La modernité de ce nouvel ensemble garde le cachet des structures de l’histoire. Les salles, lieux d’expositions permanentes ou éphémères, sont d’une agréable simplicité et surtout d’un accès gratuit. La grande salle Roger Planchon possède une jauge d’environ 700 places pour un plateau modulable de 300 m2 et deux salles de répétitions. Elle est accompagnée d’un autre petit théâtre construit derrière le bâtiment principal, capable d’accueillir 250 spectateurs à auquel s’ajoutent des lieux de répétitions et de formation. Quand à la Brasserie d’aujourd’hui, un plateau de cabaret lui a été adjoint.
La maison théâtre
Ainsi le TNP décentralisé en 1972, qui déménagea du Palais de Chaillot à Paris pour venir à Villeurbanne, est inscrit aujourd’hui dans l’espace urbain comme une « maison théâtre » qu’aime à décrire son directeur Christian Schiaretti. « Tous ces mots et ces idées de Palais du travail de maison théâtre, d’hygiène corporelle et intellectuelle sont au cœur de nos préoccupations sociales. Le graphisme des lettres du TNP est le même que sécurité sociale. Le symbole est important et la trace politique est un projet civique de partage.
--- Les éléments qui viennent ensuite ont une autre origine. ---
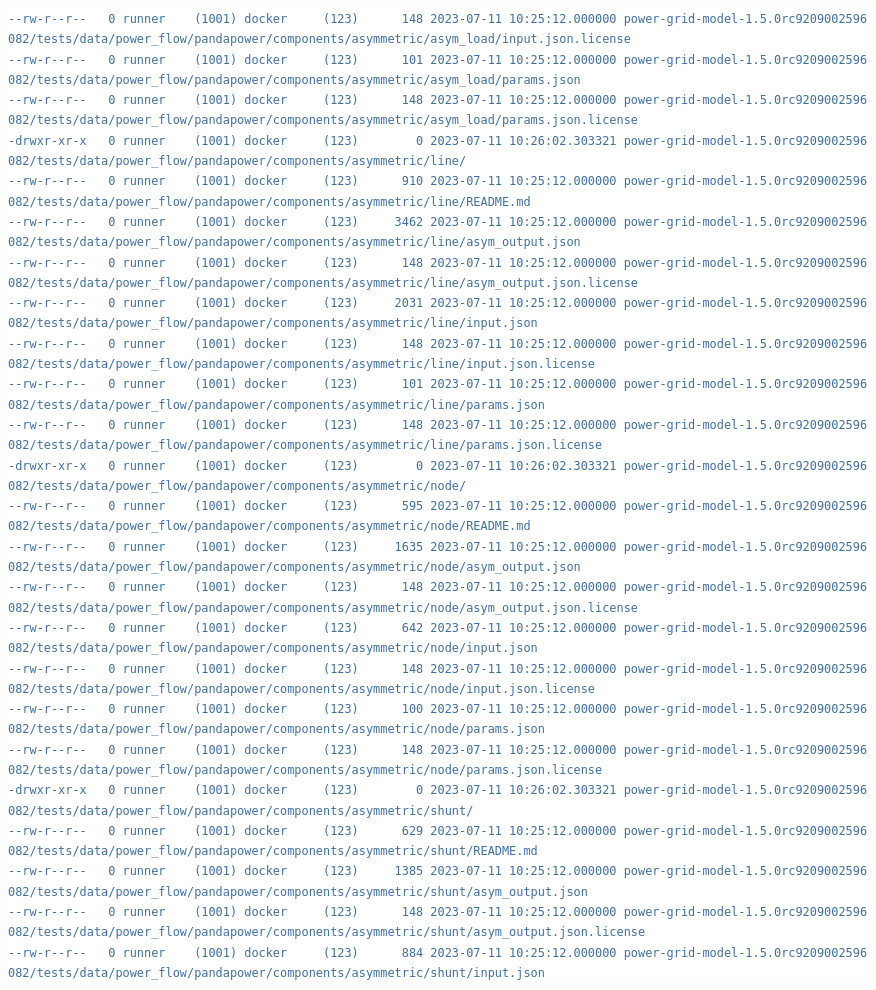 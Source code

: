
 ```diff
--rw-r--r--   0 runner    (1001) docker     (123)      148 2023-07-11 10:25:12.000000 power-grid-model-1.5.0rc9209002596082/tests/data/power_flow/pandapower/components/asymmetric/asym_load/input.json.license
--rw-r--r--   0 runner    (1001) docker     (123)      101 2023-07-11 10:25:12.000000 power-grid-model-1.5.0rc9209002596082/tests/data/power_flow/pandapower/components/asymmetric/asym_load/params.json
--rw-r--r--   0 runner    (1001) docker     (123)      148 2023-07-11 10:25:12.000000 power-grid-model-1.5.0rc9209002596082/tests/data/power_flow/pandapower/components/asymmetric/asym_load/params.json.license
-drwxr-xr-x   0 runner    (1001) docker     (123)        0 2023-07-11 10:26:02.303321 power-grid-model-1.5.0rc9209002596082/tests/data/power_flow/pandapower/components/asymmetric/line/
--rw-r--r--   0 runner    (1001) docker     (123)      910 2023-07-11 10:25:12.000000 power-grid-model-1.5.0rc9209002596082/tests/data/power_flow/pandapower/components/asymmetric/line/README.md
--rw-r--r--   0 runner    (1001) docker     (123)     3462 2023-07-11 10:25:12.000000 power-grid-model-1.5.0rc9209002596082/tests/data/power_flow/pandapower/components/asymmetric/line/asym_output.json
--rw-r--r--   0 runner    (1001) docker     (123)      148 2023-07-11 10:25:12.000000 power-grid-model-1.5.0rc9209002596082/tests/data/power_flow/pandapower/components/asymmetric/line/asym_output.json.license
--rw-r--r--   0 runner    (1001) docker     (123)     2031 2023-07-11 10:25:12.000000 power-grid-model-1.5.0rc9209002596082/tests/data/power_flow/pandapower/components/asymmetric/line/input.json
--rw-r--r--   0 runner    (1001) docker     (123)      148 2023-07-11 10:25:12.000000 power-grid-model-1.5.0rc9209002596082/tests/data/power_flow/pandapower/components/asymmetric/line/input.json.license
--rw-r--r--   0 runner    (1001) docker     (123)      101 2023-07-11 10:25:12.000000 power-grid-model-1.5.0rc9209002596082/tests/data/power_flow/pandapower/components/asymmetric/line/params.json
--rw-r--r--   0 runner    (1001) docker     (123)      148 2023-07-11 10:25:12.000000 power-grid-model-1.5.0rc9209002596082/tests/data/power_flow/pandapower/components/asymmetric/line/params.json.license
-drwxr-xr-x   0 runner    (1001) docker     (123)        0 2023-07-11 10:26:02.303321 power-grid-model-1.5.0rc9209002596082/tests/data/power_flow/pandapower/components/asymmetric/node/
--rw-r--r--   0 runner    (1001) docker     (123)      595 2023-07-11 10:25:12.000000 power-grid-model-1.5.0rc9209002596082/tests/data/power_flow/pandapower/components/asymmetric/node/README.md
--rw-r--r--   0 runner    (1001) docker     (123)     1635 2023-07-11 10:25:12.000000 power-grid-model-1.5.0rc9209002596082/tests/data/power_flow/pandapower/components/asymmetric/node/asym_output.json
--rw-r--r--   0 runner    (1001) docker     (123)      148 2023-07-11 10:25:12.000000 power-grid-model-1.5.0rc9209002596082/tests/data/power_flow/pandapower/components/asymmetric/node/asym_output.json.license
--rw-r--r--   0 runner    (1001) docker     (123)      642 2023-07-11 10:25:12.000000 power-grid-model-1.5.0rc9209002596082/tests/data/power_flow/pandapower/components/asymmetric/node/input.json
--rw-r--r--   0 runner    (1001) docker     (123)      148 2023-07-11 10:25:12.000000 power-grid-model-1.5.0rc9209002596082/tests/data/power_flow/pandapower/components/asymmetric/node/input.json.license
--rw-r--r--   0 runner    (1001) docker     (123)      100 2023-07-11 10:25:12.000000 power-grid-model-1.5.0rc9209002596082/tests/data/power_flow/pandapower/components/asymmetric/node/params.json
--rw-r--r--   0 runner    (1001) docker     (123)      148 2023-07-11 10:25:12.000000 power-grid-model-1.5.0rc9209002596082/tests/data/power_flow/pandapower/components/asymmetric/node/params.json.license
-drwxr-xr-x   0 runner    (1001) docker     (123)        0 2023-07-11 10:26:02.303321 power-grid-model-1.5.0rc9209002596082/tests/data/power_flow/pandapower/components/asymmetric/shunt/
--rw-r--r--   0 runner    (1001) docker     (123)      629 2023-07-11 10:25:12.000000 power-grid-model-1.5.0rc9209002596082/tests/data/power_flow/pandapower/components/asymmetric/shunt/README.md
--rw-r--r--   0 runner    (1001) docker     (123)     1385 2023-07-11 10:25:12.000000 power-grid-model-1.5.0rc9209002596082/tests/data/power_flow/pandapower/components/asymmetric/shunt/asym_output.json
--rw-r--r--   0 runner    (1001) docker     (123)      148 2023-07-11 10:25:12.000000 power-grid-model-1.5.0rc9209002596082/tests/data/power_flow/pandapower/components/asymmetric/shunt/asym_output.json.license
--rw-r--r--   0 runner    (1001) docker     (123)      884 2023-07-11 10:25:12.000000 power-grid-model-1.5.0rc9209002596082/tests/data/power_flow/pandapower/components/asymmetric/shunt/input.json
```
L’élégance est une nécessité dans la démocratie. Ma définition du Théâtre National Populaire ? Une élégance, un raffinement qui sont consentement. Au contraire d’un raffinement imposé et ostentatoire qui devient une oppression ». Une telle conception du « populaire », jusque dans le choix des matériaux de construction et ainsi dans la conception du lieu théâtral, devra forcément joindre le répertoire aux propos. Victor Hugo si présent dans la mémoire collective d’un « Peuple éduqué » peut ainsi donner la joute verbale à Molière ou à Shakespeare, une foule d’autres auteurs plus contemporains pourront également s’y retrouver. En affirmant ainsi sa valeur généreusement éducative, le TNP s’enracine et affirme son côté populaire. « Le théâtre doit faire de la pensée, le pain de la foule », disait justement Victor Hugo. C’est la proposition de Christian Schiaretti au public et c’est jubilatoire.
Des hommes et une histoire
Créé en 1920 par Firmin Gémier, le Théâtre National Populaire est logé le 11 novembre de la même année dans le palais du Trocadéro à Paris, puis en 1937 dans le Palais de Chaillot. Jean Vilar, en 1951, en fera un véritable théâtre de service public qui attire la foule avec une idée simple : que le spectateur entretienne une relation particulière avec la scène, comme il l’avait expérimenté plus tôt en 1947 en créant le festival d’Avignon. En 1963, Georges Wilson succède à Jean Vilar qui se consacre exclusivement au festival d’Avignon. Sous l’impulsion de Georges Wilson, un théâtre plus contemporain et expérimental voit le jour. Le TNP est ensuite décentralisé en 1972 à Villeurbanne dans l’actuel Palais du travail, sous la direction de Roger Planchon qui y dirigeait alors le Théâtre de la Cité depuis 1957. Roger Planchon travaillera en équipe avec Patrice Chéreau et Robert Gilbert de 1972 à 1986, puis avec Georges Lavaudant de 1986 à 1996. En 2002, Christian Schiaretti en devient le nouveau directeur. En 2009, il obtient six nominations pour « Coriolan » de Shakespeare à la cérémonie des Molières : le Molière du théâtre public, celui du meilleur metteur en scène et celui du meilleur comédien dans un second rôle pour Roland Bertin.
En savoir plus
Depuis toujours, le TNP a eu pour politique d’intégrer en permanence une troupe en résidence. Qui travaille en collaboration avec une cinquantaine de salariés permanents, auxquels il faut ajouter une autre cinquantaine d’intermittents du spectacle réguliers tout au long de l’année. Les représentations de « Ruy Blas » de Victor Hugo reprendront dès le mois d’octobre prochain Le TNP est subventionné par le Ministère de la culture, la Ville de Villeurbanne, la Région Rhône-Alpes, le Département du Rhône. Il travaille également avec la participation artistique de L’ENSATT.